The resulting book and show, which debuted at the New-York
Historical Society in November and is now on tour, documents
the attack on the World Trade Center and its aftermath with
the intensity and beauty one has come to expect from Magnum’s
battle-hardened visual poets.
In addition to the images from last fall, there is a section
of the show featuring pictures by Magnum photographers of
the towers before they were struck. This reminds the viewer
of the powerful presence of the architecture that was lost.
In all, 15 photographers are included, as well as a 25-minute
silent film by videographer Evan Fairbanks, who is not part
of the agency. There are also artifacts from the museum’s
collection of WTC detritus interspersed with the photographs,
adding to the directness of the display.
If you have somehow forgotten exactly how you felt a year
ago, this exhibition will bring back the anguish, the fear,
the numbness, and the confusion of that terrible moment. The
fact that these are the only war pictures made on American
soil since the Civil War masterpieces of Mathew Brady and
Alexander Gardner is humbling to consider.

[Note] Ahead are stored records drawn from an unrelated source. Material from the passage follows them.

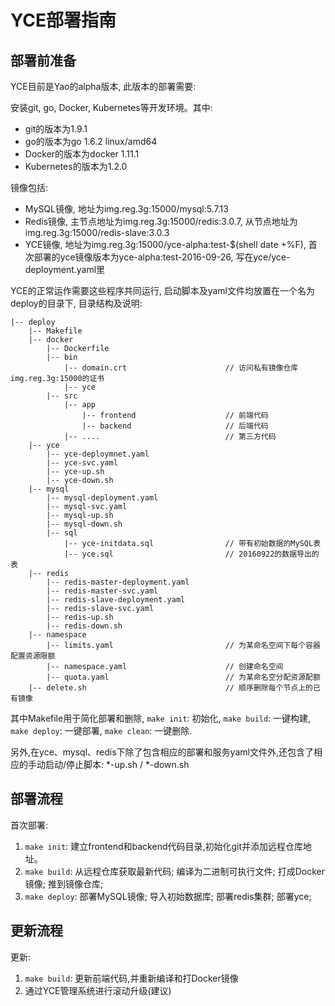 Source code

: YCE部署指南
===============


部署前准备
---------------
YCE目前是Yao的alpha版本, 此版本的部署需要:

安装git, go, Docker, Kubernetes等开发环境。其中:
* git的版本为1.9.1
* go的版本为go 1.6.2 linux/amd64
* Docker的版本为docker 1.11.1
* Kubernetes的版本为1.2.0

镜像包括:

- MySQL镜像, 地址为img.reg.3g:15000/mysql:5.7.13
- Redis镜像, 主节点地址为img.reg.3g:15000/redis:3.0.7, 从节点地址为img.reg.3g:15000/redis-slave:3.0.3
- YCE镜像, 地址为img.reg.3g:15000/yce-alpha:test-$(shell date +%F), 首次部署的yce镜像版本为yce-alpha:test-2016-09-26, 写在yce/yce-deployment.yaml里

YCE的正常运作需要这些程序共同运行, 启动脚本及yaml文件均放置在一个名为deploy的目录下, 目录结构及说明:

    |-- deploy
	    |-- Makefile                                   
	    |-- docker
	        |-- Dockerfile              
	        |-- bin
	            |-- domain.crt                      // 访问私有镜像仓库img.reg.3g:15000的证书
	            |-- yce
	        |-- src
	            |-- app
	                |-- frontend                    // 前端代码 
	                |-- backend                     // 后端代码 
                |-- ....                            // 第三方代码
		|-- yce
		    |-- yce-deploymnet.yaml                 
		    |-- yce-svc.yaml
		    |-- yce-up.sh
		    |-- yce-down.sh
		|-- mysql
    	    |-- mysql-deployment.yaml
		    |-- mysql-svc.yaml
    	    |-- mysql-up.sh
		    |-- mysql-down.sh
    	    |-- sql
		        |-- yce-initdata.sql                // 带有初始数据的MySQL表 
		        |-- yce.sql                         // 20160922的数据导出的表
		|-- redis
		    |-- redis-master-deployment.yaml
		    |-- redis-master-svc.yaml
		    |-- redis-slave-deployment.yaml
		    |-- redis-slave-svc.yaml
		    |-- redis-up.sh
		    |-- redis-down.sh
		|-- namespace
		    |-- limits.yaml                         // 为某命名空间下每个容器配置资源限额 
		    |-- namespace.yaml                      // 创建命名空间
		    |-- quota.yaml                          // 为某命名空分配资源配额
		|-- delete.sh                               // 顺序删除每个节点上的已有镜像
			

其中Makefile用于简化部署和删除, `make init`: 初始化, `make build`: 一键构建, `make deploy`: 一键部署,  `make clean`: 一键删除.

另外,在yce、mysql、redis下除了包含相应的部署和服务yaml文件外,还包含了相应的手动启动/停止脚本: *-up.sh / *-down.sh

部署流程
--------------

首次部署:

1. `make init`: 建立frontend和backend代码目录,初始化git并添加远程仓库地址。
1. `make build`: 从远程仓库获取最新代码; 编译为二进制可执行文件; 打成Docker镜像; 推到镜像仓库;
2. `make deploy`: 部署MySQL镜像; 导入初始数据库; 部署redis集群; 部署yce; 

更新流程
--------------
更新:

1. `make build`: 更新前端代码,并重新编译和打Docker镜像 
2. 通过YCE管理系统进行滚动升级(建议)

Are they worthy of that legacy? In some cases, yes.
The majority of the pictures on view are the work of six photographers:
Thomas Hoepker, Steve McCurry, Susan Meiselas, Gilles Peress,
Eli Reed and Larry Towell. Alex Webb and Paul Fusco each provided
three shots representing the aftermath, and the rest of the
contributors show just one image apiece. Most of the photographers
also provided short personal statements, which are mounted
on panels near their prints. These testimonials are often
as revealing as the photographs themselves, both as a description
of the events and as a window into the challenges facing the
photographers as they attempted to do their job.
McCurry’s color work begins the show and, along with black-and-white
pictures by Towell, captures the scene in the most arresting
way. Here, one is immediately and clearly plunged into the
chaos of the disaster, and the urgency of the response to
it.
A very large print by McCurry shows a line of firefighters
from above as they wend their way across the smoking rubble
of Ground Zero in the predawn of Sept. 12 with a long, pale
hose. They are hunched to their grim task like soldiers going
into battle. McCurry, in his statement, describes his own
furtive trek “under cover of darkness” followed by cutting
through the wire of a perimeter fence to gain the access that
resulted in this picture, and you feel you are reading a war
story. Fact, not fiction, in downtown Manhattan.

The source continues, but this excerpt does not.